▸ **Task requirements**
What is needed is a faithful transcription of all the data below, pictures excluded.

▸ **Given records**
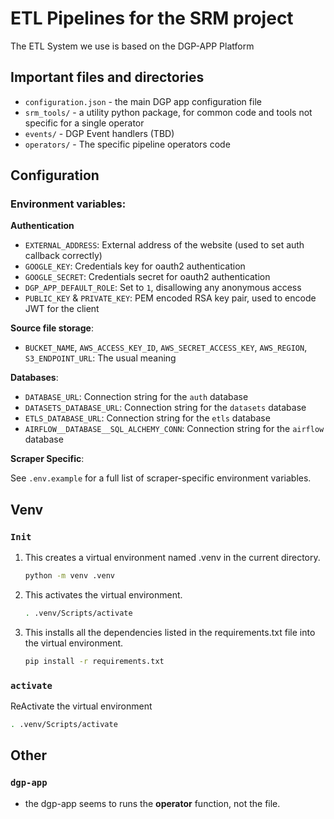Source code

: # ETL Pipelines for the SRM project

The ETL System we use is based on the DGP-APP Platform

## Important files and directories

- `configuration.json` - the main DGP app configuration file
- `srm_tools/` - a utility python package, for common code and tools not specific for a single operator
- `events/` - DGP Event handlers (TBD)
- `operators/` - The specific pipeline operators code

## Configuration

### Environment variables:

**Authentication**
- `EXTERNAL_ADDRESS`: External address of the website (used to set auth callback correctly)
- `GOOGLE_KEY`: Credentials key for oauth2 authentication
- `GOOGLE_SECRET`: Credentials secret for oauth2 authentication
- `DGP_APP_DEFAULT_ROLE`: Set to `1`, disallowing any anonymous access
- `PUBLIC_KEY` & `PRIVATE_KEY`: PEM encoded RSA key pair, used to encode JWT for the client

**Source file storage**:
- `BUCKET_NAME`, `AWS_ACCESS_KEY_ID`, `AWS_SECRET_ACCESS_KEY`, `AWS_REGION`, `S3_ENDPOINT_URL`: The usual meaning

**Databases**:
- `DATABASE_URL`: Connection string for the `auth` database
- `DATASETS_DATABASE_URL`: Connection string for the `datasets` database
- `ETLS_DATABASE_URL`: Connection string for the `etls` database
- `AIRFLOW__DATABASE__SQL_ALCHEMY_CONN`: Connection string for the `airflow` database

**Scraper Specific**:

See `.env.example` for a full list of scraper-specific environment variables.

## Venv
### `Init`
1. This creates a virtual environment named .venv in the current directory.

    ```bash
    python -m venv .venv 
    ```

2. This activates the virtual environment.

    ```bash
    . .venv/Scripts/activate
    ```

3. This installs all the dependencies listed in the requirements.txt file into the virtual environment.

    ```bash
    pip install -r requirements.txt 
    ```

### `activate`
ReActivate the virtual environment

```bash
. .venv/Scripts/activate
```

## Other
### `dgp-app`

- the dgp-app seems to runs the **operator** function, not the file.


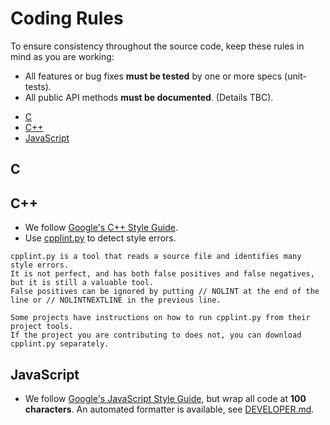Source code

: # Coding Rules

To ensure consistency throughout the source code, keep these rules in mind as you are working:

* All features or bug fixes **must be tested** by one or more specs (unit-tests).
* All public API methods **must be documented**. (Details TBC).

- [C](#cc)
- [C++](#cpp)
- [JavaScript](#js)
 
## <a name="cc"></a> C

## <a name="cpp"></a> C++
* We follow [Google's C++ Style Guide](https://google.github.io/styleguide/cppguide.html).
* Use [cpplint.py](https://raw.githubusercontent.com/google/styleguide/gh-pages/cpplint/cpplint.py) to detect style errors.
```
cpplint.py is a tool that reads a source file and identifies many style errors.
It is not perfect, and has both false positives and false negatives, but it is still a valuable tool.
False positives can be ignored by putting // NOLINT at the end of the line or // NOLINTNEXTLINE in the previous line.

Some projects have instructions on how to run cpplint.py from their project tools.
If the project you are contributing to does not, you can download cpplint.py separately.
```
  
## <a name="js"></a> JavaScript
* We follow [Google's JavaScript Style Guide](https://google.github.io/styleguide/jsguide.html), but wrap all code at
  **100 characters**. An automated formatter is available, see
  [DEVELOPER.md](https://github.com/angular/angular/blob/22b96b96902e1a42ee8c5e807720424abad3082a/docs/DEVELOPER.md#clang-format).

▸ **Solution**
Source code

: # ETL Pipelines for the SRM project

The ETL System we use is based on the DGP-APP Platform

## Important files and directories

- `configuration.json` - the main DGP app configuration file
- `srm_tools/` - a utility python package, for common code and tools not specific for a single operator
- `events/` - DGP Event handlers (TBD)
- `operators/` - The specific pipeline operators code

## Configuration

### Environment variables:

**Authentication**
- `EXTERNAL_ADDRESS`: External address of the website (used to set auth callback correctly)
- `GOOGLE_KEY`: Credentials key for oauth2 authentication
- `GOOGLE_SECRET`: Credentials secret for oauth2 authentication
- `DGP_APP_DEFAULT_ROLE`: Set to `1`, disallowing any anonymous access
- `PUBLIC_KEY` & `PRIVATE_KEY`: PEM encoded RSA key pair, used to encode JWT for the client

**Source file storage**:
- `BUCKET_NAME`, `AWS_ACCESS_KEY_ID`, `AWS_SECRET_ACCESS_KEY`, `AWS_REGION`, `S3_ENDPOINT_URL`: The usual meaning

**Databases**:
- `DATABASE_URL`: Connection string for the `auth` database
- `DATASETS_DATABASE_URL`: Connection string for the `datasets` database
- `ETLS_DATABASE_URL`: Connection string for the `etls` database
- `AIRFLOW__DATABASE__SQL_ALCHEMY_CONN`: Connection string for the `airflow` database

**Scraper Specific**:

See `.env.example` for a full list of scraper-specific environment variables.

## Venv
### `Init`
1. This creates a virtual environment named .venv in the current directory.

    ```bash
    python -m venv .venv 
    ```

2. This activates the virtual environment.

    ```bash
    . .venv/Scripts/activate
    ```

3. This installs all the dependencies listed in the requirements.txt file into the virtual environment.

    ```bash
    pip install -r requirements.txt 
    ```

### `activate`
ReActivate the virtual environment

```bash
. .venv/Scripts/activate
```

## Other
### `dgp-app`

- the dgp-app seems to runs the **operator** function, not the file.


Source code

: # Coding Rules

To ensure consistency throughout the source code, keep these rules in mind as you are working:

* All features or bug fixes **must be tested** by one or more specs (unit-tests).
* All public API methods **must be documented**. (Details TBC).

- [C](#cc)
- [C++](#cpp)
- [JavaScript](#js)
 
## <a name="cc"></a> C

## <a name="cpp"></a> C++
* We follow [Google's C++ Style Guide](https://google.github.io/styleguide/cppguide.html).
* Use [cpplint.py](https://raw.githubusercontent.com/google/styleguide/gh-pages/cpplint/cpplint.py) to detect style errors.
```
cpplint.py is a tool that reads a source file and identifies many style errors.
It is not perfect, and has both false positives and false negatives, but it is still a valuable tool.
False positives can be ignored by putting // NOLINT at the end of the line or // NOLINTNEXTLINE in the previous line.

Some projects have instructions on how to run cpplint.py from their project tools.
If the project you are contributing to does not, you can download cpplint.py separately.
```
  
## <a name="js"></a> JavaScript
* We follow [Google's JavaScript Style Guide](https://google.github.io/styleguide/jsguide.html), but wrap all code at
  **100 characters**. An automated formatter is available, see
  [DEVELOPER.md](https://github.com/angular/angular/blob/22b96b96902e1a42ee8c5e807720424abad3082a/docs/DEVELOPER.md#clang-format).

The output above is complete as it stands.